Stephen Ezell is the director of Global Innovation Policy at the Information Technology and Innovation Foundation. Frank Spring is a PS21 Global Fellow and an independent consultant for innovation, politics and security issues. He tweets at @frankspring. Katarzyna Bitka is an economist, working on innovation policy within academic work and the assignments at DG Research and Innovation of the European Commission.

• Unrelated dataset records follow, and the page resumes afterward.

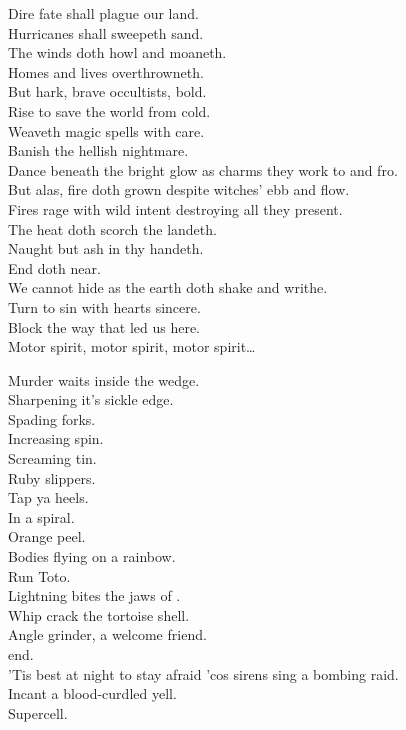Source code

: Dire fate shall plague our land. \\
Hurricanes shall sweepeth sand. \\
The winds doth howl and moaneth. \\
Homes and lives overthrowneth. \\
But hark, brave occultists, bold. \\
Rise to save the world from cold. \\
Weaveth magic spells with care. \\
Banish the hellish nightmare. \\

Dance beneath the  bright glow as charms they work to and fro. \\
But alas, fire doth grown despite witches' ebb and flow. \\
Fires rage with wild intent destroying all they present. \\
The heat doth scorch the landeth. \\
Naught but ash in thy handeth. \\

End doth near. \\
We cannot hide as the earth doth shake and writhe. \\
Turn to sin with hearts sincere. \\
Block the way that led us here. \\

Motor spirit, motor spirit, motor spirit… \\



Murder waits inside the wedge. \\
Sharpening it's sickle edge. \\
Spading forks. \\
Increasing spin. \\
Screaming tin. \\
Ruby slippers. \\
Tap ya heels. \\
In a spiral. \\
Orange peel. \\
Bodies flying on a rainbow. \\
Run Toto. \\
Lightning bites the jaws of . \\
Whip crack the tortoise shell. \\
Angle grinder, a welcome friend. \\
 end. \\
'Tis best at night to stay afraid 'cos sirens sing a bombing raid. \\
Incant a blood-curdled yell. \\
Supercell. \\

As the race for global innovation advantage accelerates, a growing number of countries are doing all they can to maximize innovation-based economic growth. In fact, at least 50 have now articulated national innovation strategies and have created special agencies or foundations to maximize the innovation output of their countries’ enterprises and organizations. This report assesses the roles these entities play and some of their successes to date. While some of the oldest innovation agencies, such as Finland’s SITRA, date back to the 1960s, most have actually been founded within the past 15 years, as an increasing number of nations have gotten serious about developing their national innovation systems and turbocharging their economies’ capacity to innovate. Today, national innovation foundations can be found in economies of all sizes and stages of development, from Colombia, Ghana, Kenya, and Uruguay to India, Indonesia, and Japan.
The organizational structure of countries’ national innovation agencies varies immensely. In some cases, these are government agencies (such as Uruguay’s National Research and Innovation Agency or the Danish Agency for Science, Technology, and Innovation), while others are autonomous or quasi-autonomous non-governmental organizations (such as the Finnish Funding Agency for Technology, Tekes, or the United Kingdom’s National Endowment for Science,Technology, and the Arts, “NESTA”).
Indeed, an initial survey shows a wide spectrum of budgets and organizational mandates, suggesting that the construction and direction of a national innovation foundation may still be as much art as science. Nevertheless, the best national innovation foundations and strategies are lean and nimble, able to shift their operations and priorities at the speed at which modern innovation and technological development unfolds.
Moreover, most national innovation foundations share a common, if not ubiquitous, set of goals—policy, SME support, research, and network development and management. To provide more context to the operations of countries’ national innovation agencies, this report undertakes five case studies, examining the charter and operations of national innovation foundations in five countries—Uruguay, Taiwan, Switzerland, Finland, and Poland.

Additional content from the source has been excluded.